Gelli ci mette anche la faccia nel filmato, Fioravanti – che così ha avuto possibilità di smentire – non compare nei filmati, però, secondo gli autori, dice anche che “a noi è andata di lusso. L’ho sempre detto e ringrazio i bolognesi perché hanno esagerato talmente tanto che alla fine veniamo chiamati a rendere conto solo di una cosa che non abbiamo fatto e non di quelle che abbiamo commesso veramente”. E ancora: “I servizi segreti deviati sono una bestemmia. I servizi segreti devono fare cose deviate, per fare le cose dritte ci stanno la polizia e i carabinieri” . E citando Cossiga: “La verità la saprà la figlia di tua figlia”.

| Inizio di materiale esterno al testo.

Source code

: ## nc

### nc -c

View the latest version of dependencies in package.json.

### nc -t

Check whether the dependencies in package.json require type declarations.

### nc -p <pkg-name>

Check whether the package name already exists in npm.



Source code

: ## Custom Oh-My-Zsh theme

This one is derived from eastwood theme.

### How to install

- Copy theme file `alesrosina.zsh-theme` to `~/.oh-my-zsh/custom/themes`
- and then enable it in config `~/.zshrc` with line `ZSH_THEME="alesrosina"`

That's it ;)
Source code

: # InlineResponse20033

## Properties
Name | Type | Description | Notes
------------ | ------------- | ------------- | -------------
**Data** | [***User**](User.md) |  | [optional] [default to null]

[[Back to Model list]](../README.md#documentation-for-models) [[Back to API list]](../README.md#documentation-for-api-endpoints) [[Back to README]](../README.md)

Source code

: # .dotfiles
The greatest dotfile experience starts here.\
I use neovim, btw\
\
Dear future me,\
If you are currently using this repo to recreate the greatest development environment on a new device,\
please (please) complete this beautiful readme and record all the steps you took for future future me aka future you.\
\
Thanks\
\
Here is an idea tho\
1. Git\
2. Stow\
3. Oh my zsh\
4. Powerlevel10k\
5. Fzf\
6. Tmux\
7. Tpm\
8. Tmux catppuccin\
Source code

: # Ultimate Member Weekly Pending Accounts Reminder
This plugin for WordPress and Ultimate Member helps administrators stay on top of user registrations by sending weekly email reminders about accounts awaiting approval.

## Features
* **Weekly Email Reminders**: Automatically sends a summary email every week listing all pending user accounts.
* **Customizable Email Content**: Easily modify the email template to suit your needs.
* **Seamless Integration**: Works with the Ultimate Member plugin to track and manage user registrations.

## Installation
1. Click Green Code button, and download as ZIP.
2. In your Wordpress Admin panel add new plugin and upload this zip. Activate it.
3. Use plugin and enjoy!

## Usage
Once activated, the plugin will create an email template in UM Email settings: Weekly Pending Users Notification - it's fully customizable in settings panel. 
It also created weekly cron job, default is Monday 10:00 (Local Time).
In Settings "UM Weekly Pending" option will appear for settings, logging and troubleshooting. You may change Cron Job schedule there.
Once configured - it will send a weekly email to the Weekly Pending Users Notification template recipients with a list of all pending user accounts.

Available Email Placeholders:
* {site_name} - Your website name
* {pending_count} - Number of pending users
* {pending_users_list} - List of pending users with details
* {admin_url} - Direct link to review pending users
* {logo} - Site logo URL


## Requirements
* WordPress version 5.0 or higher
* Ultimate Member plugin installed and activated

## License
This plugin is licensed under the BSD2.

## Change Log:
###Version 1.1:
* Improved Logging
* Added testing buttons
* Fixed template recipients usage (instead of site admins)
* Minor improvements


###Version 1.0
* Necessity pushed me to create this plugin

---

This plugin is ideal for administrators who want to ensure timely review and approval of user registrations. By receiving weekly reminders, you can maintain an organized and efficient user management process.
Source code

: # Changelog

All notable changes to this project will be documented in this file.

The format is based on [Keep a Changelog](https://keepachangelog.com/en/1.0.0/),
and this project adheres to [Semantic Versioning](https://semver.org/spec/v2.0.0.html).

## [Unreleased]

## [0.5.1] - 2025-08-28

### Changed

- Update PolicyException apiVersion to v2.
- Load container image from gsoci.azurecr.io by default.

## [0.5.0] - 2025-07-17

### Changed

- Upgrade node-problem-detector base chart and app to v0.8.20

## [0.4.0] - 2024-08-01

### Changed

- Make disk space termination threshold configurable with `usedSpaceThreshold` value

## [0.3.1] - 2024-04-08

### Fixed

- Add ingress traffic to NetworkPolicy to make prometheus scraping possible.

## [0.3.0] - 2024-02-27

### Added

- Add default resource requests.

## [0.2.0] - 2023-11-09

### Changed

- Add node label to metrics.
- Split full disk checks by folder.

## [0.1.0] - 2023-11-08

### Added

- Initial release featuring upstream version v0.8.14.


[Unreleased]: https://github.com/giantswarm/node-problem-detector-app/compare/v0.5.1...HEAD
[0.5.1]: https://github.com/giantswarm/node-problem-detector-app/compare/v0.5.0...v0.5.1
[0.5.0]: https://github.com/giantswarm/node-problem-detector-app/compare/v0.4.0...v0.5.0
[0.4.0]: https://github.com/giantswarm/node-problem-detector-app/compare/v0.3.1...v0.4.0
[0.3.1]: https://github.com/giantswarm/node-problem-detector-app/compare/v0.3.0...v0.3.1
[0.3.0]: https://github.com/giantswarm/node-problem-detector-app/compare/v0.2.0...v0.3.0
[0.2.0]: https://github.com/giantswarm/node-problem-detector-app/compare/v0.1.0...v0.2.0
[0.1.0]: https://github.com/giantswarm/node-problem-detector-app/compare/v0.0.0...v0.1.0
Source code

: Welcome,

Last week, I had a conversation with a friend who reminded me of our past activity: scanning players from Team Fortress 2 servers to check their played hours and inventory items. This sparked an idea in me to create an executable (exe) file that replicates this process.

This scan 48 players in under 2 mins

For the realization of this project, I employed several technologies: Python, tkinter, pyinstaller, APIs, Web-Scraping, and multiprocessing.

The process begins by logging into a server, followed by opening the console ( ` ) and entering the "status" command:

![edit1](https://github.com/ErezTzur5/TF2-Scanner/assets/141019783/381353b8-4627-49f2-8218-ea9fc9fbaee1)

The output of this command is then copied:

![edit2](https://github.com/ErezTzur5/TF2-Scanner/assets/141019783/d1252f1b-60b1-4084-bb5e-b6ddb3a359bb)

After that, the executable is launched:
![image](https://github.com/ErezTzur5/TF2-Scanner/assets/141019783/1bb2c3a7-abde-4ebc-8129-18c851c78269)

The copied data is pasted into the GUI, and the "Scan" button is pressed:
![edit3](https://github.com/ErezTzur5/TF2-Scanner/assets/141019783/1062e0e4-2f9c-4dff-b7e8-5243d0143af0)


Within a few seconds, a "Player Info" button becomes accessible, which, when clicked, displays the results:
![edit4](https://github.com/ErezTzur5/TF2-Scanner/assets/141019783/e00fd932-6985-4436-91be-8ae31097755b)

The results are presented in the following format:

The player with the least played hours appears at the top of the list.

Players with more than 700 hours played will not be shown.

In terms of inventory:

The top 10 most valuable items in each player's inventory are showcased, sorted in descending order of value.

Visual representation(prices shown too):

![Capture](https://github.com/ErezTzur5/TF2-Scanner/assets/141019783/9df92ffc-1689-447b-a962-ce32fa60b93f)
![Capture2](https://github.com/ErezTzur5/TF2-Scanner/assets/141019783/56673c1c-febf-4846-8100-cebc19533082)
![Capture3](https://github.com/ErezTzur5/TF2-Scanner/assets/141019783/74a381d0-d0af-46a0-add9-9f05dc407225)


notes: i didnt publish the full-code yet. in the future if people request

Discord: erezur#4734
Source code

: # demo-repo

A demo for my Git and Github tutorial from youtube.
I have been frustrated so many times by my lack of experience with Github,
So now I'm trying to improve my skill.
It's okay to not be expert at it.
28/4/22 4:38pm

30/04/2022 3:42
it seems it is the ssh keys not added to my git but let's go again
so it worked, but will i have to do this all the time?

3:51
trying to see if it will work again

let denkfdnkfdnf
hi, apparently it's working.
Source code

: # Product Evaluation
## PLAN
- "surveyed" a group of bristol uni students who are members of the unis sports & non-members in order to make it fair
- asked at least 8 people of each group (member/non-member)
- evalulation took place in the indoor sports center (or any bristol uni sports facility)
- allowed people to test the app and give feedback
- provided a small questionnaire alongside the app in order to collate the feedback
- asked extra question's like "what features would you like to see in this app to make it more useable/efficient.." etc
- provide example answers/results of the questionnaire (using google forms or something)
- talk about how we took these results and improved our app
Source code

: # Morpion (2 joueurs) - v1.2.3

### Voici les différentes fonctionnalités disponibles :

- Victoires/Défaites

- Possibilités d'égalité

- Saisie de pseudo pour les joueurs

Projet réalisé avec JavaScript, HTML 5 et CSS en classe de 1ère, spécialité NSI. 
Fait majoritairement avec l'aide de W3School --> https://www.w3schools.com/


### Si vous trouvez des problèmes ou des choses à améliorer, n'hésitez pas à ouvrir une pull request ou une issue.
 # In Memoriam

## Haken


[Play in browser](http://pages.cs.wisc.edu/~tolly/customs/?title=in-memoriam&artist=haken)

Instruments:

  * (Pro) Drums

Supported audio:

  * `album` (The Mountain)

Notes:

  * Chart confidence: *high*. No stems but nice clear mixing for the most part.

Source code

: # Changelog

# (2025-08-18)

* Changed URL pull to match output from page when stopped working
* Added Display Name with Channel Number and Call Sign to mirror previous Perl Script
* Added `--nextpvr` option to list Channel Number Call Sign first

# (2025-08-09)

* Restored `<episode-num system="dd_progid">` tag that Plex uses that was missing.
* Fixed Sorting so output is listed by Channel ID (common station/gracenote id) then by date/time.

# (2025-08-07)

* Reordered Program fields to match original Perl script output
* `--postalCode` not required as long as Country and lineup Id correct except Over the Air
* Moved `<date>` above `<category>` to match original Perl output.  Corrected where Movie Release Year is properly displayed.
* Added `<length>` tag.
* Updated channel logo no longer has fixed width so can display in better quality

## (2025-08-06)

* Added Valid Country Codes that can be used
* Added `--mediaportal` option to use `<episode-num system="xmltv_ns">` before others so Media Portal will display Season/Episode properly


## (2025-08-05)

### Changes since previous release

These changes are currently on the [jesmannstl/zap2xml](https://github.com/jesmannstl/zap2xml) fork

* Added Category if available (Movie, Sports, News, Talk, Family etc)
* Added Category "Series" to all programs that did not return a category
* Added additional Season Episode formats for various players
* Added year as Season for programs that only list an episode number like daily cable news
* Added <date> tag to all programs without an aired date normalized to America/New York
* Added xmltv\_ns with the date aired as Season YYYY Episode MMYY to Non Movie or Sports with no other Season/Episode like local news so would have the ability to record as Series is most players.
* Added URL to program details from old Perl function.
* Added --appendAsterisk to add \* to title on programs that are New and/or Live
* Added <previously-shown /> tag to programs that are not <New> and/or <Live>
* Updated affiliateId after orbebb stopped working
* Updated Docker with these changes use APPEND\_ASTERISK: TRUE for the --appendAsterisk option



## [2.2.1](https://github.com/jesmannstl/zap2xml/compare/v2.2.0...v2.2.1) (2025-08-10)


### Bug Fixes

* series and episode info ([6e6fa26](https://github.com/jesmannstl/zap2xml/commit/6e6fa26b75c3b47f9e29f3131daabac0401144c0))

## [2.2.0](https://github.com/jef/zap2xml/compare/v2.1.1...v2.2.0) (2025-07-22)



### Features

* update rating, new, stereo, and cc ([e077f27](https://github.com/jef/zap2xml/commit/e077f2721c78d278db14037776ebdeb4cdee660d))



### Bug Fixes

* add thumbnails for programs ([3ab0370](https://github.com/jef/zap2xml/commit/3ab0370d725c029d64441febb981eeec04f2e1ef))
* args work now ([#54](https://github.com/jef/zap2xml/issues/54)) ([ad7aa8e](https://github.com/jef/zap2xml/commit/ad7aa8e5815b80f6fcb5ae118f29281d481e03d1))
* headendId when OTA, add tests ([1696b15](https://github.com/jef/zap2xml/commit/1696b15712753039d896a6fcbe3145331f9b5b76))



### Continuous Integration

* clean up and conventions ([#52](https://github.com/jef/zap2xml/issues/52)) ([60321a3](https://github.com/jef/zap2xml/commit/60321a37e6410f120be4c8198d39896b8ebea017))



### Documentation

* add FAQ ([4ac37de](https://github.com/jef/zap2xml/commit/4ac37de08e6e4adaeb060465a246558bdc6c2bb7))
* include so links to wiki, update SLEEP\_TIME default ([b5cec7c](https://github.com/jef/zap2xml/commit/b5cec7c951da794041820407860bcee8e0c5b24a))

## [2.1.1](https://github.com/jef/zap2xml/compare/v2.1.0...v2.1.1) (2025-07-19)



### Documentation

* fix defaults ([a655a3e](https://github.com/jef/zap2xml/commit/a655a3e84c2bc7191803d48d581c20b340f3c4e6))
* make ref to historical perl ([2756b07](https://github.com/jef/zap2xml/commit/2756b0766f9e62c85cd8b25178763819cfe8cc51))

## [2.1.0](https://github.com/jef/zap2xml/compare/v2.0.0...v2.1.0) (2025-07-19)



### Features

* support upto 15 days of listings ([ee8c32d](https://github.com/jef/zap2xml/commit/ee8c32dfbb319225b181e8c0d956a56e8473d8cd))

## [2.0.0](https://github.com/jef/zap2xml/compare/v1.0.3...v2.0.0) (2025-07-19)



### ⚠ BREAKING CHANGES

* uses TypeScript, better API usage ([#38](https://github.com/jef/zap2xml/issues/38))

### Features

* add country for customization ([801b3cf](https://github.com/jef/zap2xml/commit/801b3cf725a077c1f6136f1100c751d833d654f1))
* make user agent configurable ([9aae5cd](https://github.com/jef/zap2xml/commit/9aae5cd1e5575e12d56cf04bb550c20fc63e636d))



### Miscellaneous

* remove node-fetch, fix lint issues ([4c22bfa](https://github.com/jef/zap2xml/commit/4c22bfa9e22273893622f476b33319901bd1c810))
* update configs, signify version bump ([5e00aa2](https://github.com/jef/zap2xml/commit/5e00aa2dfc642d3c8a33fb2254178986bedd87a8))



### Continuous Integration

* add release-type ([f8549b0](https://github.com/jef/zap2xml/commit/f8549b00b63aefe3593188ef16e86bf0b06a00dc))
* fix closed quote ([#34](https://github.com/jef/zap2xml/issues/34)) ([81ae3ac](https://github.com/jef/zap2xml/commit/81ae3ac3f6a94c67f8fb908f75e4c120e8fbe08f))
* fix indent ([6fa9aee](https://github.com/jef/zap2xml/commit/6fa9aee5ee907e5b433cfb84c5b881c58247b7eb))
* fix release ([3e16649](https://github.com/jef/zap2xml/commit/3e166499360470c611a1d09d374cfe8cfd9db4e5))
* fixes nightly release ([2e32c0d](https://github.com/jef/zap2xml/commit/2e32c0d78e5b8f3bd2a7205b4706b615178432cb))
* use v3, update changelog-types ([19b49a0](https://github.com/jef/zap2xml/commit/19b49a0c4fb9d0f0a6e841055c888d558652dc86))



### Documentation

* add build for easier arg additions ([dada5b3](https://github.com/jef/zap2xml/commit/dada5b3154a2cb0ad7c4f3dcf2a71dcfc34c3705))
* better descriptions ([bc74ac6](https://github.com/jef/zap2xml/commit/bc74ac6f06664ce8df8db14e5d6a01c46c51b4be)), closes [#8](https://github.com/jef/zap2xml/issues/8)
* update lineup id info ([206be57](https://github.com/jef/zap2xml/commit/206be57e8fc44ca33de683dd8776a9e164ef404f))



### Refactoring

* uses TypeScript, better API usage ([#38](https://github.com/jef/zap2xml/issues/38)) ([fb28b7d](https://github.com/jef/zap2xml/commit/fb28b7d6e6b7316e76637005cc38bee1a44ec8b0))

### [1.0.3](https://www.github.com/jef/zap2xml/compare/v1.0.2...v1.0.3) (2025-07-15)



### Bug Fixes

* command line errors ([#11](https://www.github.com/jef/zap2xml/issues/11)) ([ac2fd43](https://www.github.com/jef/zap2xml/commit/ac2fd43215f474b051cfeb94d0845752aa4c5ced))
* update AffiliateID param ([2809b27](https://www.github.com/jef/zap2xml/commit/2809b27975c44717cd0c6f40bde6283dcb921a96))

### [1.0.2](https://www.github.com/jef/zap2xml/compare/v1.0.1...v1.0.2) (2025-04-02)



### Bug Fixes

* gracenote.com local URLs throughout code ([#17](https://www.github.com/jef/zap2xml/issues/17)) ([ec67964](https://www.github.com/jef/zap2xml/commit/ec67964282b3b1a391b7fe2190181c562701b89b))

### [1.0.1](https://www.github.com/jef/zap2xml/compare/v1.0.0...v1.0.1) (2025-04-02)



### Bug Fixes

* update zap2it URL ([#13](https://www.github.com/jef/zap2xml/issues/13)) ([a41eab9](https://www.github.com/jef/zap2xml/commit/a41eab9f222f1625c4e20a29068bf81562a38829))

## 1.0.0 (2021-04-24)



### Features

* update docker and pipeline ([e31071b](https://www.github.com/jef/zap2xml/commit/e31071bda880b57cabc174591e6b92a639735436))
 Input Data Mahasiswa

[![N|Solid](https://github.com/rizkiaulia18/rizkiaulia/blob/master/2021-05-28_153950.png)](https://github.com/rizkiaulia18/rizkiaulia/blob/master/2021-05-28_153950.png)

Gelli, Fioravanti, ma anche uno Stato che è assente. Dei governi berlusconiani l’unico presente alla cerimonia in ricordo delle vittime è stato nel 2009 l’allora ministro Bondi. Fu fischiato, e da lì in poi a Bologna il 2 agosto i rappresentanti dello Stato sono rimasti a casa. Motivi di sicurezza, hanno giustificato. Ma lo Stato continua a non voler-la chiudere quella strage, perché anche quest’anno le alte cariche non saranno davanti alla stazione e all’orologio che segna ancora le 10.25. La presidenza del Consiglio non ha sciolto le riserve. Non ci sarà sicuramente il presidente del Consiglio Mario Monti, ma neppure, come invece sembrava in un primo momento, il ministro dell’Interno Anna Maria Cancellieri che Bologna, seppur da commissario prefettizio, l’ha governata. Forse Gnudi, il ministro del Turismo, che è bolognese. Forse.